━━ ENTRIES PROVIDED ━━
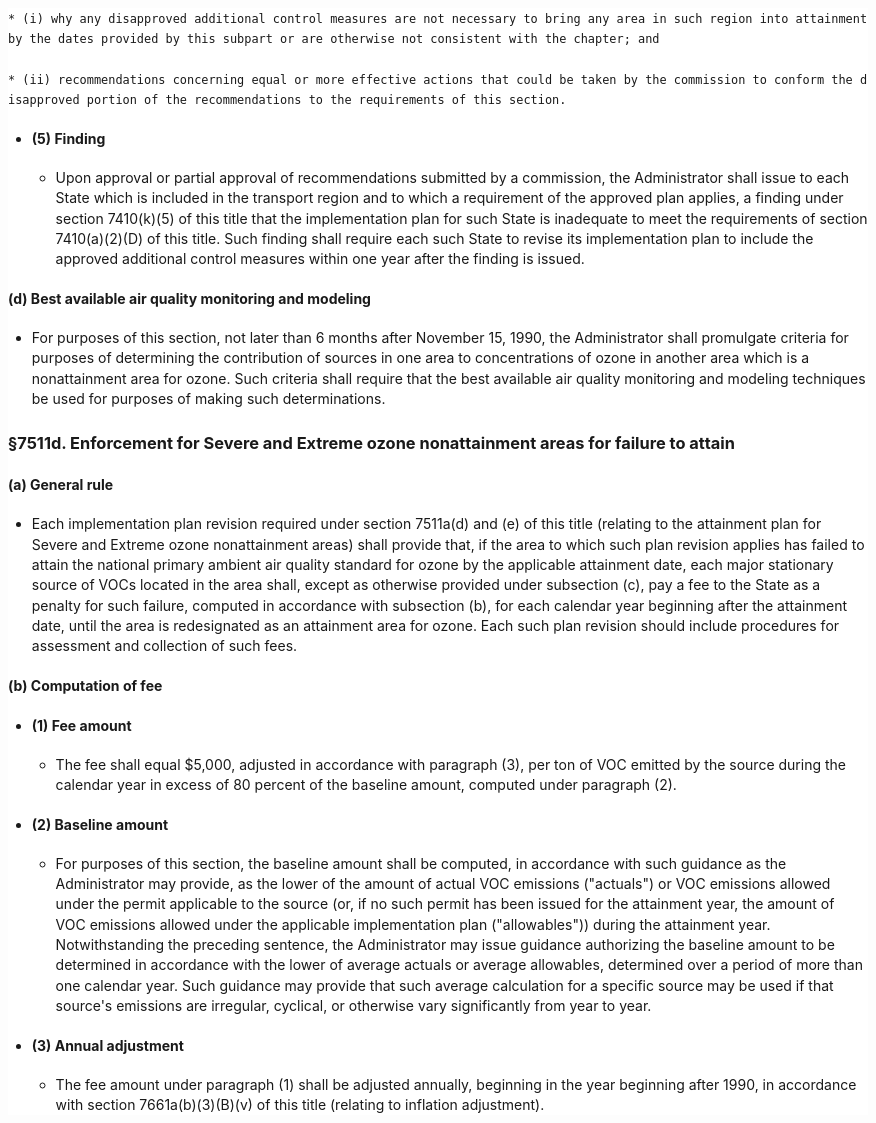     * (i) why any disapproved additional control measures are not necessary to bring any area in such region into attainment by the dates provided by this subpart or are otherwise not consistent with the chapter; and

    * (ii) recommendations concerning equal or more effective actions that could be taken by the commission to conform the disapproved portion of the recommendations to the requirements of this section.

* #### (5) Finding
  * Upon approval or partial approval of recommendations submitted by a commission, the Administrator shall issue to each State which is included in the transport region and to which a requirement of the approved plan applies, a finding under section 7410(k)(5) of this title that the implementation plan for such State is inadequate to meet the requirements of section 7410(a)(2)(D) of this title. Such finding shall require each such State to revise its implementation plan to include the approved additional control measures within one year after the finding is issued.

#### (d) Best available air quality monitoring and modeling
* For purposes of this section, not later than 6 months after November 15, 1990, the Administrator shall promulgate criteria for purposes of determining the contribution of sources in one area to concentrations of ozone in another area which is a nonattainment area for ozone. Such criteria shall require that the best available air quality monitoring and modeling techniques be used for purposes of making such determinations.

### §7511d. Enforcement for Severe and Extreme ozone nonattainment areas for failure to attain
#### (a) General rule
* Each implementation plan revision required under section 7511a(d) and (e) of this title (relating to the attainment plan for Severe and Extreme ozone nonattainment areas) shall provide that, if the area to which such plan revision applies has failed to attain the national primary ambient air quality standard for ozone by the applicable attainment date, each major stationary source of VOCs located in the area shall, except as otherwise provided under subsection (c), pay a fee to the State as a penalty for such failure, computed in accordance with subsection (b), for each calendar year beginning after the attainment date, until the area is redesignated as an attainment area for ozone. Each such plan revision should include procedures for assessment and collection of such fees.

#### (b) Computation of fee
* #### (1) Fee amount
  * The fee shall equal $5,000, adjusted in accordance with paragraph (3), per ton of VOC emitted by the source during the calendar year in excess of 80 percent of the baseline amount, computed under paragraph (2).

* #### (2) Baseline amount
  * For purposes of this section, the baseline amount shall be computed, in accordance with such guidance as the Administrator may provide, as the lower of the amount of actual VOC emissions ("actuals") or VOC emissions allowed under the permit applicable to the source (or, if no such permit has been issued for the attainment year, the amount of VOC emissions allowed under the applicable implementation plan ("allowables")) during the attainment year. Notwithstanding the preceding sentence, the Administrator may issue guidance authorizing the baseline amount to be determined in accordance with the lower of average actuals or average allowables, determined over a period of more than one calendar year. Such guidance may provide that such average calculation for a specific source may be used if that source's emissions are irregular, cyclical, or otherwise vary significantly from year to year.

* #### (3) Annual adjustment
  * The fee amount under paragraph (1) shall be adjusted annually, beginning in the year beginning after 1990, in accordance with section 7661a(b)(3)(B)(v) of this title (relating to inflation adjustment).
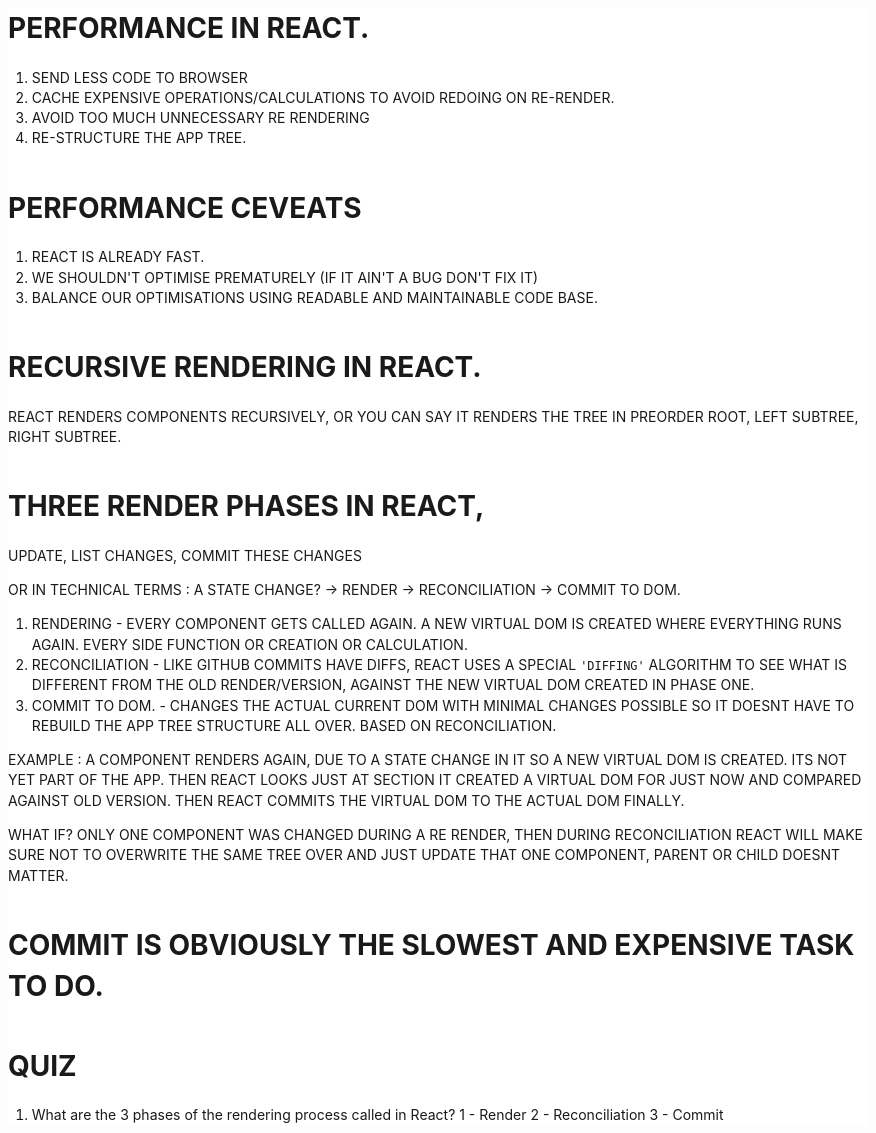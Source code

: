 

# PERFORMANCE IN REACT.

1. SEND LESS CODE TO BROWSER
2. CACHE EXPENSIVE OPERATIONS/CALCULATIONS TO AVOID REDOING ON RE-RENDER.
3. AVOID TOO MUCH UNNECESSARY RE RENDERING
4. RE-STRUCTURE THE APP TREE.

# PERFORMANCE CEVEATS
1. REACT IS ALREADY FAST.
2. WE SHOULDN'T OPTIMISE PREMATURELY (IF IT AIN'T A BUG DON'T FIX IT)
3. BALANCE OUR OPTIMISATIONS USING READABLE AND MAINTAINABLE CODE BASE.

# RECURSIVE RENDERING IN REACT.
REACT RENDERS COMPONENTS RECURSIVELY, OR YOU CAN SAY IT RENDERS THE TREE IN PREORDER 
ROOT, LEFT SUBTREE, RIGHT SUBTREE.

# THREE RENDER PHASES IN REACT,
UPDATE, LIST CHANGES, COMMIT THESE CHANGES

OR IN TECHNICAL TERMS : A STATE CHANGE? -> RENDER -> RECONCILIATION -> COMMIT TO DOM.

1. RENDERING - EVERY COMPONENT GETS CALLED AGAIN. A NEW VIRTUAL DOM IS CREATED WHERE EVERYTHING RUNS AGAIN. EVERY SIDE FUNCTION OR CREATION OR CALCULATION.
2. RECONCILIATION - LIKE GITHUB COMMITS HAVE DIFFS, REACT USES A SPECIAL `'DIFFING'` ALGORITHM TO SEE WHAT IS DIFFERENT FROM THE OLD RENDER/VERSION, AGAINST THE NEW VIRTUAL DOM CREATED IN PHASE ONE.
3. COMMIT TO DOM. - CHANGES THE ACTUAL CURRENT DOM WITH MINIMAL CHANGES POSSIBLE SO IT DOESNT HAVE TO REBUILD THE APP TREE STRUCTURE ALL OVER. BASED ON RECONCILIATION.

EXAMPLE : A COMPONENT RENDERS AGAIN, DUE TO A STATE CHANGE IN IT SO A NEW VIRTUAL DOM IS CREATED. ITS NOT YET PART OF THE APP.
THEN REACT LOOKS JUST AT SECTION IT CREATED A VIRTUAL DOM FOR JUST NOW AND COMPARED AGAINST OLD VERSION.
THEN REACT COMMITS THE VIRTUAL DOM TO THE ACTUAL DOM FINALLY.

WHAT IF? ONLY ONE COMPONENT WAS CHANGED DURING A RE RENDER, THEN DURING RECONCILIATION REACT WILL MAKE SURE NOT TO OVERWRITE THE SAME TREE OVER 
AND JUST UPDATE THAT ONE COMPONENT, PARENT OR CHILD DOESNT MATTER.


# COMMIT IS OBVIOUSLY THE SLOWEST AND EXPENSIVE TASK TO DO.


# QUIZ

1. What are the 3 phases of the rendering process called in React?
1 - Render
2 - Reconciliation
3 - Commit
━━━
▶ [WHAT NEEDS TO BE DONE]
All lines above from the line with "# RECURSIVE RENDERING IN REACT." through the line with "1. RENDERING - EVERY", both included, are to be set down exactly, with nothing else.

▶ [YOUR SOLUTION]
# RECURSIVE RENDERING IN REACT.
REACT RENDERS COMPONENTS RECURSIVELY, OR YOU CAN SAY IT RENDERS THE TREE IN PREORDER 
ROOT, LEFT SUBTREE, RIGHT SUBTREE.

# THREE RENDER PHASES IN REACT,
UPDATE, LIST CHANGES, COMMIT THESE CHANGES

OR IN TECHNICAL TERMS : A STATE CHANGE? -> RENDER -> RECONCILIATION -> COMMIT TO DOM.

1. RENDERING - EVERY COMPONENT GETS CALLED AGAIN. A NEW VIRTUAL DOM IS CREATED WHERE EVERYTHING RUNS AGAIN. EVERY SIDE FUNCTION OR CREATION OR CALCULATION.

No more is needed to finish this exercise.